# Fake News Detection - Machine Learning - Logistic Regression

Implementing Fake News Detection in Python. Implementing a machine learning system to predict if the news is real or fake.

Using textual data.

Resource: https://www.youtube.com/watch?v=nacLBdyG6jE

#### Overview

We will use a 'label data set'. This data set includes many news articles. Along with other information, it contains columns labeled as "Real News" or "Fake News".

We will import this dataset.

We will pre process this dataset.The softwares understands numbers, but do not understand text or characters. Our data is text, so we will have to convert the text data to numbers that be meaningful to the machine.

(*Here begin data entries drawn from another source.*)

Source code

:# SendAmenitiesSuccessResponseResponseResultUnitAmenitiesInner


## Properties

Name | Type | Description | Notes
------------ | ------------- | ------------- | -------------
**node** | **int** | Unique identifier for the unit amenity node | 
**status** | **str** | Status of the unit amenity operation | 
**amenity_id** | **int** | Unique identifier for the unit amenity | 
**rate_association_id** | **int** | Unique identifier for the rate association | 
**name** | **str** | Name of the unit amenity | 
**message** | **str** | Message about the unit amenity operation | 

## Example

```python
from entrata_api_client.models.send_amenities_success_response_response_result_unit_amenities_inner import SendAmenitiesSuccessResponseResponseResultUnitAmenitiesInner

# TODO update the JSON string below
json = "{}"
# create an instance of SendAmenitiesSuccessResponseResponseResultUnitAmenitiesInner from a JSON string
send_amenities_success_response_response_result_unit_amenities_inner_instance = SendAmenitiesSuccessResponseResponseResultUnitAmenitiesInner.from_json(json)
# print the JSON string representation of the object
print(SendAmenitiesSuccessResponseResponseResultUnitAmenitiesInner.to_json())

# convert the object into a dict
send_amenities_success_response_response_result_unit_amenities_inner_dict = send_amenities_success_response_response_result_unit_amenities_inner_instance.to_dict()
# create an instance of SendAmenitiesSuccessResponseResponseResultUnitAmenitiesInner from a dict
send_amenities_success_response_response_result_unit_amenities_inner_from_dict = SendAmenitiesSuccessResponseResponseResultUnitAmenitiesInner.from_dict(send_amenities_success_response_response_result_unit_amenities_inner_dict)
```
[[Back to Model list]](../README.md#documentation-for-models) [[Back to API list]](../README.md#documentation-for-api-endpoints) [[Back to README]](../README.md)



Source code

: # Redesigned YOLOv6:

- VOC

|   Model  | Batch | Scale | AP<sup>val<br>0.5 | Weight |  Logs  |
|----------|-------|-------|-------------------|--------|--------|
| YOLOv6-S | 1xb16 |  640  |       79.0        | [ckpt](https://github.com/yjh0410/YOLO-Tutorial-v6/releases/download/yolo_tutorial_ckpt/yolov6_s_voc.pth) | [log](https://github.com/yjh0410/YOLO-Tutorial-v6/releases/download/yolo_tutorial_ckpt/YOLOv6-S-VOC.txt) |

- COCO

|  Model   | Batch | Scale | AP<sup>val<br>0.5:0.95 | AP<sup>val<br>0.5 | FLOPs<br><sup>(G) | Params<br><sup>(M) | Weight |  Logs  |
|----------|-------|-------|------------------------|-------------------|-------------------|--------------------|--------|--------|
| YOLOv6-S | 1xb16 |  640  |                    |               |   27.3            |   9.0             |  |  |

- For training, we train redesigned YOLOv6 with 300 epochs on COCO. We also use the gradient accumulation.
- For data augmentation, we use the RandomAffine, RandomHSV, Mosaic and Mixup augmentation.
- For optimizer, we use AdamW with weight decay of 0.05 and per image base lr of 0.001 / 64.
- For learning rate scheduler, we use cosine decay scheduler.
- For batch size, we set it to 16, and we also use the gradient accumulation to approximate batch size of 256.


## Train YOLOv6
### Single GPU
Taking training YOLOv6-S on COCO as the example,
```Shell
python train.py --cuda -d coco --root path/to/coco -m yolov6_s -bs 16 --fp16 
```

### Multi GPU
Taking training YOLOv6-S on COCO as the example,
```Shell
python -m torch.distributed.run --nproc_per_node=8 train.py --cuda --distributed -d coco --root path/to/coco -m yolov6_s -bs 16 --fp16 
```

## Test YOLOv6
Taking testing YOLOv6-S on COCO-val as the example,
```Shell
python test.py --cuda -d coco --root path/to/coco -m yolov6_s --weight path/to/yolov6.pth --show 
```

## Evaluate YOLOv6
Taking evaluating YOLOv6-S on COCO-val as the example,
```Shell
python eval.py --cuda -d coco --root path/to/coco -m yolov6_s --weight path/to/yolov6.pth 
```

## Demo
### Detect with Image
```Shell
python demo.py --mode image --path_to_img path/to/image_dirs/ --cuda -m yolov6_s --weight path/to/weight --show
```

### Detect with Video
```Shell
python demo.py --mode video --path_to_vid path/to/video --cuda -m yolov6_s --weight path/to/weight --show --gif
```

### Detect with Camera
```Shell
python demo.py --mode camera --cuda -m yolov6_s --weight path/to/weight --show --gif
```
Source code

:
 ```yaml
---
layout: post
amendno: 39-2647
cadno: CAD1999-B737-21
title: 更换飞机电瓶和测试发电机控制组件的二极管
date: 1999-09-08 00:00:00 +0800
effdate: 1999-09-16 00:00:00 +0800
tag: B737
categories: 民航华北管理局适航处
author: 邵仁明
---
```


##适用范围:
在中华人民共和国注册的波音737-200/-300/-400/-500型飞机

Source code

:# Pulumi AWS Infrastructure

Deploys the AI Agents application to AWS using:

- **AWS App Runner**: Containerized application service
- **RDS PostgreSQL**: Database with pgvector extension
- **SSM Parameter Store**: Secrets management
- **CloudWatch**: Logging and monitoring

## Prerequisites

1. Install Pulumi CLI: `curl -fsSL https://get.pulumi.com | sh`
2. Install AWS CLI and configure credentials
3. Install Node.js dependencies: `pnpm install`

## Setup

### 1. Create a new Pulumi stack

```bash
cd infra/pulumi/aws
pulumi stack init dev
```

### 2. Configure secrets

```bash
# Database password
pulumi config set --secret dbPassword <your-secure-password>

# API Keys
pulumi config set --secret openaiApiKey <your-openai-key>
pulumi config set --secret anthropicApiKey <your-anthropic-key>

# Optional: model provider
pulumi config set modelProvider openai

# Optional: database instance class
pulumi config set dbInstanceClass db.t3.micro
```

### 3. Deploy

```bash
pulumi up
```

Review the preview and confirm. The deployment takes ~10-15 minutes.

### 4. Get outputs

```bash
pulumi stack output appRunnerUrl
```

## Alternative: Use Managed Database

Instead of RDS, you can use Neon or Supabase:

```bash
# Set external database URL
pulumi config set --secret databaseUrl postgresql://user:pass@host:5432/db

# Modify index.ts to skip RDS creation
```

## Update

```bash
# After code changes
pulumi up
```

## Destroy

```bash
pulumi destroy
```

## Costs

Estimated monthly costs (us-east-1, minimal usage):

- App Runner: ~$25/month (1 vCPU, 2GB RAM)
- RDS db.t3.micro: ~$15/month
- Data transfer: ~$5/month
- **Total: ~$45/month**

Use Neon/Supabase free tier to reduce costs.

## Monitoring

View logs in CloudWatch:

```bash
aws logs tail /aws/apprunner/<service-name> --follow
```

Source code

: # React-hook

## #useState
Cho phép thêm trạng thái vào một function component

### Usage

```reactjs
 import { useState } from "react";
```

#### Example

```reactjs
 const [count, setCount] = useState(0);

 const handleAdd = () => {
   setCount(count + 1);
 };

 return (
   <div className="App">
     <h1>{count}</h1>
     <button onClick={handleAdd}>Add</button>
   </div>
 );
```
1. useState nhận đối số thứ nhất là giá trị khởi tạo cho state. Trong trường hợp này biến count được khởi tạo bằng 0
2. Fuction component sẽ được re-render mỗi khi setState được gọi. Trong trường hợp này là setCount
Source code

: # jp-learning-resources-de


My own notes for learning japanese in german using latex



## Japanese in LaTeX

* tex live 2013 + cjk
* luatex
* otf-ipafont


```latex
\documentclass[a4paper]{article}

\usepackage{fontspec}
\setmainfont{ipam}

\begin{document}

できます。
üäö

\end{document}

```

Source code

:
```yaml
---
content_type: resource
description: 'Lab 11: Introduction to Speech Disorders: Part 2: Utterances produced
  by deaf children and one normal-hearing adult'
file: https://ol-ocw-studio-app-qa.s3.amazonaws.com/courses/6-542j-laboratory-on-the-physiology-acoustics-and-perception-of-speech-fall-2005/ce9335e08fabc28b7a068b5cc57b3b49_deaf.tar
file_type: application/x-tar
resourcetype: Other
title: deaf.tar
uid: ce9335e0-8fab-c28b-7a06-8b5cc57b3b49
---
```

Once the text is converted, we will split the dataset into training data and test data. 
We will train our machine learning model with the training data set. 
We will use the test data to evaluate our model. 

We will feed the training data into the Logistic Regression model. We are using this model because logistic regression is best suited for binary classification, which means it is being classified into one of two types: real or fake. 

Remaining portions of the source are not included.